A week with everything
This week had a little bit of everything. The FOMC meeting came in mostly as expected, with Powell keeping a careful tone about inflation progress while leaving the door open for a rate cut path later this year. The market took it as a mild green light for risk assets, especially after the data from earlier in the week showed some cooling in consumer spending and softer job numbers. That combination gave traders hope that the Fed is closer to a “hold and wait” stance rather than tightening again.
At the same time, the U.S. and China announced progress on a limited trade deal that included a one year suspension of certain tariffs and a few commitments on rare earth exports. It’s not a huge breakthrough, but it helped ease global sentiment and pushed some of the cyclical and industrial names higher. Together, those two stories, monetary policy stability and a small improvement in geopolitical tone, gave the market a bit of breathing room after a rough October. Volatility pulled back, and a lot of names started testing key support levels where dealer positioning starts to matter again.
Trade ideas
With all that playing out in the background, I’ve been watching a few names that are sitting right at key put support levels. These spots tend to attract market maker buying since they need to hedge their short positions as puts lose value. In practice, that can create small relief moves or even short squeezes when the broader sentiment turns slightly positive.
Below are five charts I think are worth keeping an eye on right now. Each one is parked near strong support, showing potential for a near term bounce if the tape cooperates.
EA (Electronic Arts)
EA had a sharp breakout earlier in October, then pulled back into what looks like a falling wedge sitting right on top of put support. That’s often where market makers start buying the underlying to hedge short gamma, which can create a small reflex bounce. The stock also held the previous breakout zone from the bullish pennant that formed in September, so there’s still a clear higher low structure in place. If this area around 197 to 200 holds, I think it could easily retest the 205 zone, which also lines up with the first GEX level and short term call resistance.

ADBE (Adobe)
Adobe’s been in a long consolidation phase, and the recent move out of the falling wedge looks encouraging. The chart shows three clear bottoming attempts and a strong bounce right off put support near the 330s. When a name like this lines up GEX and HVL levels that tight, it usually means there’s real dealer activity balancing the options book. If that holds, there’s room for a push back toward 370, and possibly a bigger measured move toward 400 if the broader tech rally continues.

UNP (Union Pacific)
UNP is one of those quiet setups that tends to get overlooked. After a double bottom near 200 earlier this year, it’s now testing the same GEX and HVL zone again, right around 217 to 220. That’s a typical range where market makers step in to buy shares as their short puts decay, which often leads to a grind higher. The RSI also shows a little uptick from oversold territory, suggesting momentum might start turning up. A rebound toward 230 to 235 seems reasonable if this level holds.

BA (Boeing)
Boeing continues to look weak, but that’s also what makes the setup interesting. The recent drop out of the rectangle pattern brought it straight down into a major put support cluster near 200. Dealers are likely long volatility here, and if they start hedging by buying stock, we could see a short term rebound. The gap between 200 and 210 is an important area to watch. If it closes above 210 again, I think there’s potential for a decent snapback toward 220 or even 225.
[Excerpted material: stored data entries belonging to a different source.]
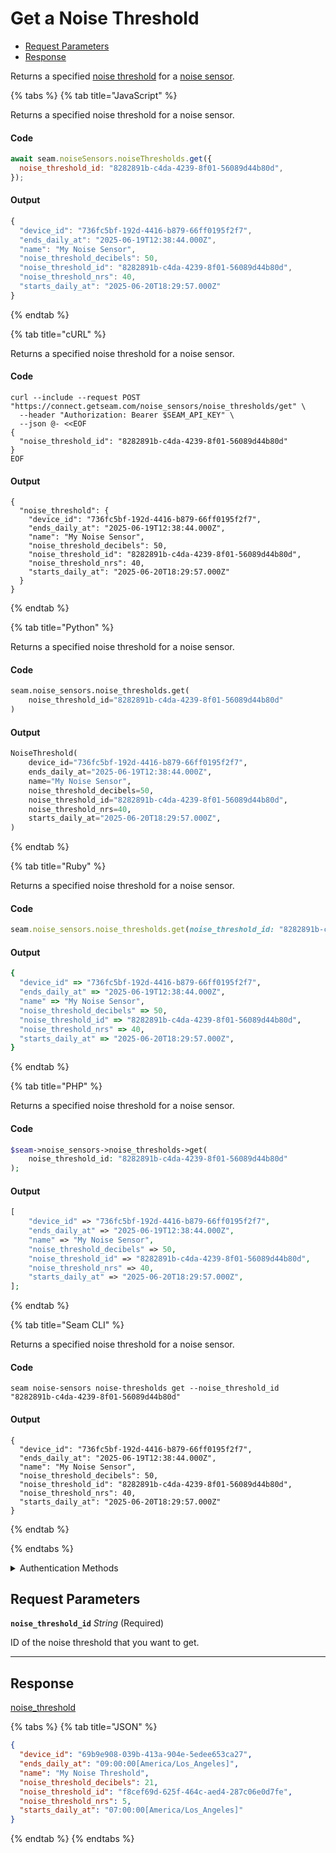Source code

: # Get a Noise Threshold

- [Request Parameters](#request-parameters)
- [Response](#response)

Returns a specified [noise threshold](https://docs.seam.co/latest/capability-guides/noise-sensors/configure-noise-threshold-settings) for a [noise sensor](https://docs.seam.co/latest/capability-guides/noise-sensors).


{% tabs %}
{% tab title="JavaScript" %}

Returns a specified noise threshold for a noise sensor.

#### Code

```javascript
await seam.noiseSensors.noiseThresholds.get({
  noise_threshold_id: "8282891b-c4da-4239-8f01-56089d44b80d",
});
```

#### Output

```javascript
{
  "device_id": "736fc5bf-192d-4416-b879-66ff0195f2f7",
  "ends_daily_at": "2025-06-19T12:38:44.000Z",
  "name": "My Noise Sensor",
  "noise_threshold_decibels": 50,
  "noise_threshold_id": "8282891b-c4da-4239-8f01-56089d44b80d",
  "noise_threshold_nrs": 40,
  "starts_daily_at": "2025-06-20T18:29:57.000Z"
}
```
{% endtab %}

{% tab title="cURL" %}

Returns a specified noise threshold for a noise sensor.

#### Code

```curl
curl --include --request POST "https://connect.getseam.com/noise_sensors/noise_thresholds/get" \
  --header "Authorization: Bearer $SEAM_API_KEY" \
  --json @- <<EOF
{
  "noise_threshold_id": "8282891b-c4da-4239-8f01-56089d44b80d"
}
EOF
```

#### Output

```curl
{
  "noise_threshold": {
    "device_id": "736fc5bf-192d-4416-b879-66ff0195f2f7",
    "ends_daily_at": "2025-06-19T12:38:44.000Z",
    "name": "My Noise Sensor",
    "noise_threshold_decibels": 50,
    "noise_threshold_id": "8282891b-c4da-4239-8f01-56089d44b80d",
    "noise_threshold_nrs": 40,
    "starts_daily_at": "2025-06-20T18:29:57.000Z"
  }
}
```
{% endtab %}

{% tab title="Python" %}

Returns a specified noise threshold for a noise sensor.

#### Code

```python
seam.noise_sensors.noise_thresholds.get(
    noise_threshold_id="8282891b-c4da-4239-8f01-56089d44b80d"
)
```

#### Output

```python
NoiseThreshold(
    device_id="736fc5bf-192d-4416-b879-66ff0195f2f7",
    ends_daily_at="2025-06-19T12:38:44.000Z",
    name="My Noise Sensor",
    noise_threshold_decibels=50,
    noise_threshold_id="8282891b-c4da-4239-8f01-56089d44b80d",
    noise_threshold_nrs=40,
    starts_daily_at="2025-06-20T18:29:57.000Z",
)
```
{% endtab %}

{% tab title="Ruby" %}

Returns a specified noise threshold for a noise sensor.

#### Code

```ruby
seam.noise_sensors.noise_thresholds.get(noise_threshold_id: "8282891b-c4da-4239-8f01-56089d44b80d")
```

#### Output

```ruby
{
  "device_id" => "736fc5bf-192d-4416-b879-66ff0195f2f7",
  "ends_daily_at" => "2025-06-19T12:38:44.000Z",
  "name" => "My Noise Sensor",
  "noise_threshold_decibels" => 50,
  "noise_threshold_id" => "8282891b-c4da-4239-8f01-56089d44b80d",
  "noise_threshold_nrs" => 40,
  "starts_daily_at" => "2025-06-20T18:29:57.000Z",
}
```
{% endtab %}

{% tab title="PHP" %}

Returns a specified noise threshold for a noise sensor.

#### Code

```php
$seam->noise_sensors->noise_thresholds->get(
    noise_threshold_id: "8282891b-c4da-4239-8f01-56089d44b80d"
);
```

#### Output

```php
[
    "device_id" => "736fc5bf-192d-4416-b879-66ff0195f2f7",
    "ends_daily_at" => "2025-06-19T12:38:44.000Z",
    "name" => "My Noise Sensor",
    "noise_threshold_decibels" => 50,
    "noise_threshold_id" => "8282891b-c4da-4239-8f01-56089d44b80d",
    "noise_threshold_nrs" => 40,
    "starts_daily_at" => "2025-06-20T18:29:57.000Z",
];
```
{% endtab %}

{% tab title="Seam CLI" %}

Returns a specified noise threshold for a noise sensor.

#### Code

```seam_cli
seam noise-sensors noise-thresholds get --noise_threshold_id "8282891b-c4da-4239-8f01-56089d44b80d"
```

#### Output

```seam_cli
{
  "device_id": "736fc5bf-192d-4416-b879-66ff0195f2f7",
  "ends_daily_at": "2025-06-19T12:38:44.000Z",
  "name": "My Noise Sensor",
  "noise_threshold_decibels": 50,
  "noise_threshold_id": "8282891b-c4da-4239-8f01-56089d44b80d",
  "noise_threshold_nrs": 40,
  "starts_daily_at": "2025-06-20T18:29:57.000Z"
}
```
{% endtab %}

{% endtabs %}


<details>

<summary>Authentication Methods</summary>

- API key
- Personal access token
  <br>Must also include the `seam-workspace` header in the request.

To learn more, see [Authentication](https://docs.seam.co/latest/api/authentication).
</details>

## Request Parameters

**`noise_threshold_id`** *String* (Required)

ID of the noise threshold that you want to get.

---


## Response

[noise\_threshold](.)


{% tabs %}
{% tab title="JSON" %}



```json
{
  "device_id": "69b9e908-039b-413a-904e-5edee653ca27",
  "ends_daily_at": "09:00:00[America/Los_Angeles]",
  "name": "My Noise Threshold",
  "noise_threshold_decibels": 21,
  "noise_threshold_id": "f8cef69d-625f-464c-aed4-287c06e0d7fe",
  "noise_threshold_nrs": 5,
  "starts_daily_at": "07:00:00[America/Los_Angeles]"
}
```
{% endtab %}
{% endtabs %}
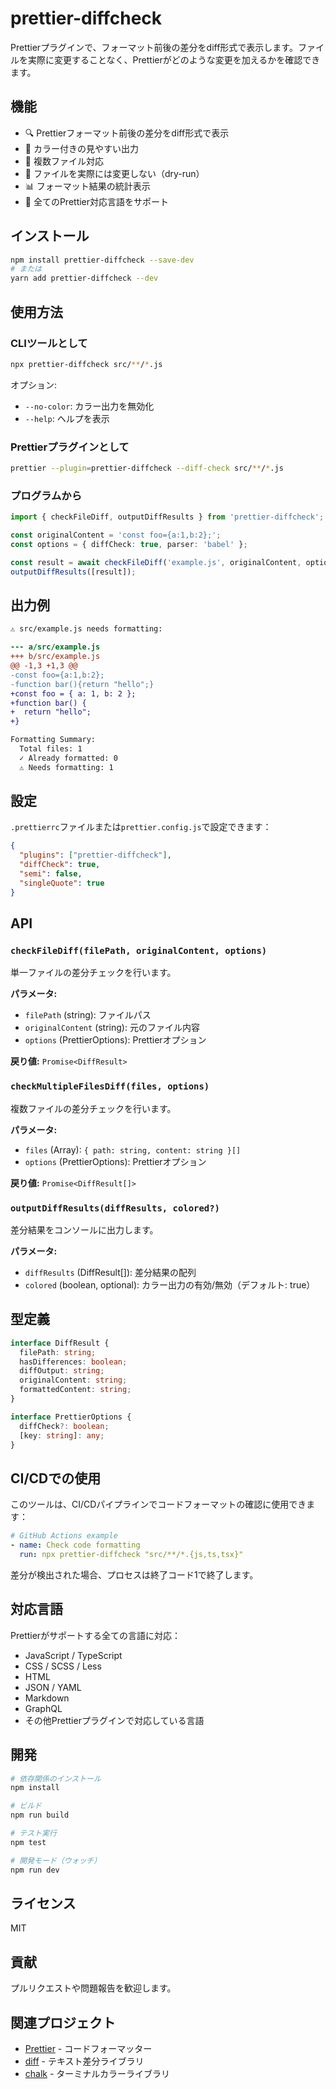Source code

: # prettier-diffcheck

Prettierプラグインで、フォーマット前後の差分をdiff形式で表示します。ファイルを実際に変更することなく、Prettierがどのような変更を加えるかを確認できます。

## 機能

- 🔍 Prettierフォーマット前後の差分をdiff形式で表示
- 🎨 カラー付きの見やすい出力
- 📁 複数ファイル対応
- 🚫 ファイルを実際には変更しない（dry-run）
- 📊 フォーマット結果の統計表示
- 🔧 全てのPrettier対応言語をサポート

## インストール

```bash
npm install prettier-diffcheck --save-dev
# または
yarn add prettier-diffcheck --dev
```

## 使用方法

### CLIツールとして

```bash
npx prettier-diffcheck src/**/*.js
```

オプション:
- `--no-color`: カラー出力を無効化
- `--help`: ヘルプを表示

### Prettierプラグインとして

```bash
prettier --plugin=prettier-diffcheck --diff-check src/**/*.js
```

### プログラムから

```typescript
import { checkFileDiff, outputDiffResults } from 'prettier-diffcheck';

const originalContent = 'const foo={a:1,b:2};';
const options = { diffCheck: true, parser: 'babel' };

const result = await checkFileDiff('example.js', originalContent, options);
outputDiffResults([result]);
```

## 出力例

```diff
⚠ src/example.js needs formatting:

--- a/src/example.js
+++ b/src/example.js
@@ -1,3 +1,3 @@
-const foo={a:1,b:2};
-function bar(){return "hello";}
+const foo = { a: 1, b: 2 };
+function bar() {
+  return "hello";
+}

Formatting Summary:
  Total files: 1
  ✓ Already formatted: 0
  ⚠ Needs formatting: 1
```

## 設定

`.prettierrc`ファイルまたは`prettier.config.js`で設定できます：

```json
{
  "plugins": ["prettier-diffcheck"],
  "diffCheck": true,
  "semi": false,
  "singleQuote": true
}
```

## API

### `checkFileDiff(filePath, originalContent, options)`

単一ファイルの差分チェックを行います。

**パラメータ:**
- `filePath` (string): ファイルパス
- `originalContent` (string): 元のファイル内容
- `options` (PrettierOptions): Prettierオプション

**戻り値:** `Promise<DiffResult>`

### `checkMultipleFilesDiff(files, options)`

複数ファイルの差分チェックを行います。

**パラメータ:**
- `files` (Array): `{ path: string, content: string }[]`
- `options` (PrettierOptions): Prettierオプション

**戻り値:** `Promise<DiffResult[]>`

### `outputDiffResults(diffResults, colored?)`

差分結果をコンソールに出力します。

**パラメータ:**
- `diffResults` (DiffResult[]): 差分結果の配列
- `colored` (boolean, optional): カラー出力の有効/無効（デフォルト: true）

## 型定義

```typescript
interface DiffResult {
  filePath: string;
  hasDifferences: boolean;
  diffOutput: string;
  originalContent: string;
  formattedContent: string;
}

interface PrettierOptions {
  diffCheck?: boolean;
  [key: string]: any;
}
```

## CI/CDでの使用

このツールは、CI/CDパイプラインでコードフォーマットの確認に使用できます：

```yaml
# GitHub Actions example
- name: Check code formatting
  run: npx prettier-diffcheck "src/**/*.{js,ts,tsx}"
```

差分が検出された場合、プロセスは終了コード1で終了します。

## 対応言語

Prettierがサポートする全ての言語に対応：

- JavaScript / TypeScript
- CSS / SCSS / Less
- HTML
- JSON / YAML
- Markdown
- GraphQL
- その他Prettierプラグインで対応している言語

## 開発

```bash
# 依存関係のインストール
npm install

# ビルド
npm run build

# テスト実行
npm test

# 開発モード（ウォッチ）
npm run dev
```

## ライセンス

MIT

## 貢献

プルリクエストや問題報告を歓迎します。

## 関連プロジェクト

- [Prettier](https://prettier.io/) - コードフォーマッター
- [diff](https://github.com/kpdecker/jsdiff) - テキスト差分ライブラリ
- [chalk](https://github.com/chalk/chalk) - ターミナルカラーライブラリ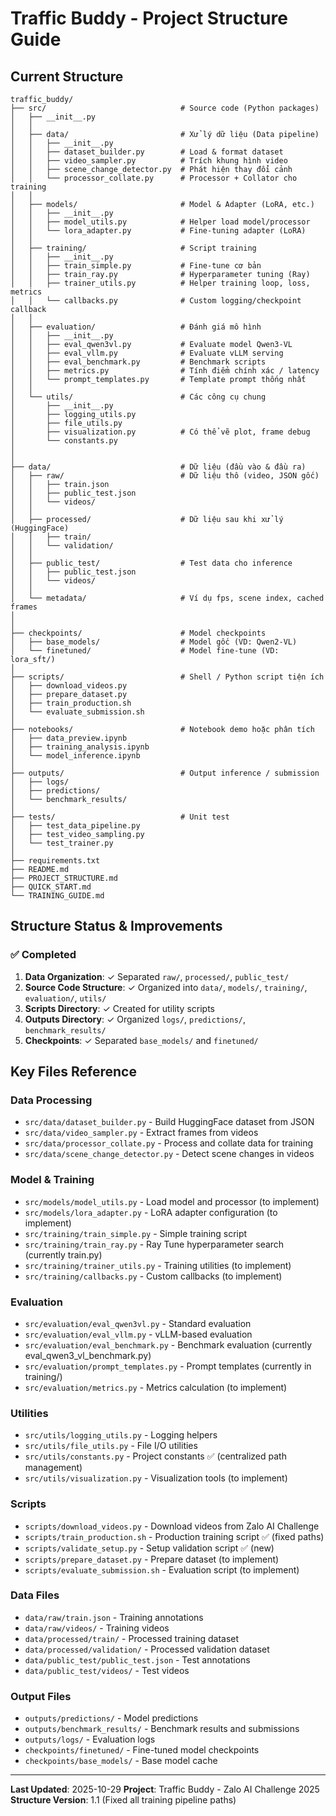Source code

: # Traffic Buddy - Project Structure Guide

## Current Structure

```
traffic_buddy/
├── src/                              # Source code (Python packages)
│   ├── __init__.py
│   │
│   ├── data/                         # Xử lý dữ liệu (Data pipeline)
│   │   ├── __init__.py
│   │   ├── dataset_builder.py        # Load & format dataset
│   │   ├── video_sampler.py          # Trích khung hình video
│   │   ├── scene_change_detector.py  # Phát hiện thay đổi cảnh
│   │   └── processor_collate.py      # Processor + Collator cho training
│   │
│   ├── models/                       # Model & Adapter (LoRA, etc.)
│   │   ├── __init__.py
│   │   ├── model_utils.py            # Helper load model/processor
│   │   └── lora_adapter.py           # Fine-tuning adapter (LoRA)
│   │
│   ├── training/                     # Script training
│   │   ├── __init__.py
│   │   ├── train_simple.py           # Fine-tune cơ bản
│   │   ├── train_ray.py              # Hyperparameter tuning (Ray)
│   │   ├── trainer_utils.py          # Helper training loop, loss, metrics
│   │   └── callbacks.py              # Custom logging/checkpoint callback
│   │
│   ├── evaluation/                   # Đánh giá mô hình
│   │   ├── __init__.py
│   │   ├── eval_qwen3vl.py           # Evaluate model Qwen3-VL
│   │   ├── eval_vllm.py              # Evaluate vLLM serving
│   │   ├── eval_benchmark.py         # Benchmark scripts
│   │   ├── metrics.py                # Tính điểm chính xác / latency
│   │   └── prompt_templates.py       # Template prompt thống nhất
│   │
│   └── utils/                        # Các công cụ chung
│       ├── __init__.py
│       ├── logging_utils.py
│       ├── file_utils.py
│       ├── visualization.py          # Có thể vẽ plot, frame debug
│       └── constants.py
│
│
├── data/                             # Dữ liệu (đầu vào & đầu ra)
│   ├── raw/                          # Dữ liệu thô (video, JSON gốc)
│   │   ├── train.json
│   │   ├── public_test.json
│   │   └── videos/
│   │
│   ├── processed/                    # Dữ liệu sau khi xử lý (HuggingFace)
│   │   ├── train/
│   │   └── validation/
│   │
│   ├── public_test/                  # Test data cho inference
│   │   ├── public_test.json
│   │   └── videos/
│   │
│   └── metadata/                     # Ví dụ fps, scene index, cached frames
│
│
├── checkpoints/                      # Model checkpoints
│   ├── base_models/                  # Model gốc (VD: Qwen2-VL)
│   └── finetuned/                    # Model fine-tune (VD: lora_sft/)
│
├── scripts/                          # Shell / Python script tiện ích
│   ├── download_videos.py
│   ├── prepare_dataset.py
│   ├── train_production.sh
│   └── evaluate_submission.sh
│
├── notebooks/                        # Notebook demo hoặc phân tích
│   ├── data_preview.ipynb
│   ├── training_analysis.ipynb
│   └── model_inference.ipynb
│
├── outputs/                          # Output inference / submission
│   ├── logs/
│   ├── predictions/
│   └── benchmark_results/
│
├── tests/                            # Unit test
│   ├── test_data_pipeline.py
│   ├── test_video_sampling.py
│   └── test_trainer.py
│
├── requirements.txt
├── README.md
├── PROJECT_STRUCTURE.md
├── QUICK_START.md
└── TRAINING_GUIDE.md
```

## Structure Status & Improvements

### ✅ Completed
1. **Data Organization**: ✓ Separated `raw/`, `processed/`, `public_test/`
2. **Source Code Structure**: ✓ Organized into `data/`, `models/`, `training/`, `evaluation/`, `utils/`
3. **Scripts Directory**: ✓ Created for utility scripts
4. **Outputs Directory**: ✓ Organized `logs/`, `predictions/`, `benchmark_results/`
5. **Checkpoints**: ✓ Separated `base_models/` and `finetuned/`

## Key Files Reference

### Data Processing
- `src/data/dataset_builder.py` - Build HuggingFace dataset from JSON
- `src/data/video_sampler.py` - Extract frames from videos
- `src/data/processor_collate.py` - Process and collate data for training
- `src/data/scene_change_detector.py` - Detect scene changes in videos

### Model & Training
- `src/models/model_utils.py` - Load model and processor (to implement)
- `src/models/lora_adapter.py` - LoRA adapter configuration (to implement)
- `src/training/train_simple.py` - Simple training script
- `src/training/train_ray.py` - Ray Tune hyperparameter search (currently train.py)
- `src/training/trainer_utils.py` - Training utilities (to implement)
- `src/training/callbacks.py` - Custom callbacks (to implement)

### Evaluation
- `src/evaluation/eval_qwen3vl.py` - Standard evaluation
- `src/evaluation/eval_vllm.py` - vLLM-based evaluation
- `src/evaluation/eval_benchmark.py` - Benchmark evaluation (currently eval_qwen3_vl_benchmark.py)
- `src/evaluation/prompt_templates.py` - Prompt templates (currently in training/)
- `src/evaluation/metrics.py` - Metrics calculation (to implement)

### Utilities
- `src/utils/logging_utils.py` - Logging helpers
- `src/utils/file_utils.py` - File I/O utilities
- `src/utils/constants.py` - Project constants ✅ (centralized path management)
- `src/utils/visualization.py` - Visualization tools (to implement)

### Scripts
- `scripts/download_videos.py` - Download videos from Zalo AI Challenge
- `scripts/train_production.sh` - Production training script ✅ (fixed paths)
- `scripts/validate_setup.py` - Setup validation script ✅ (new)
- `scripts/prepare_dataset.py` - Prepare dataset (to implement)
- `scripts/evaluate_submission.sh` - Evaluation script (to implement)

### Data Files
- `data/raw/train.json` - Training annotations
- `data/raw/videos/` - Training videos
- `data/processed/train/` - Processed training dataset
- `data/processed/validation/` - Processed validation dataset
- `data/public_test/public_test.json` - Test annotations
- `data/public_test/videos/` - Test videos

### Output Files
- `outputs/predictions/` - Model predictions
- `outputs/benchmark_results/` - Benchmark results and submissions
- `outputs/logs/` - Evaluation logs
- `checkpoints/finetuned/` - Fine-tuned model checkpoints
- `checkpoints/base_models/` - Base model cache

---

**Last Updated**: 2025-10-29
**Project**: Traffic Buddy - Zalo AI Challenge 2025  
**Structure Version**: 1.1 (Fixed all training pipeline paths)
ADP (Automatic Data Processing)
ADP had one of the cleaner technical breaks lately. It fell straight from the upper end of a rising wedge and landed right on a multi layered put support zone near 260. That’s typically where the downside slows down as gamma turns positive again. The setup here looks oversold on the RSI, and the structure suggests at least a short term recovery bounce. If the market holds up, a move back into the 270 to 275 range wouldn’t surprise me.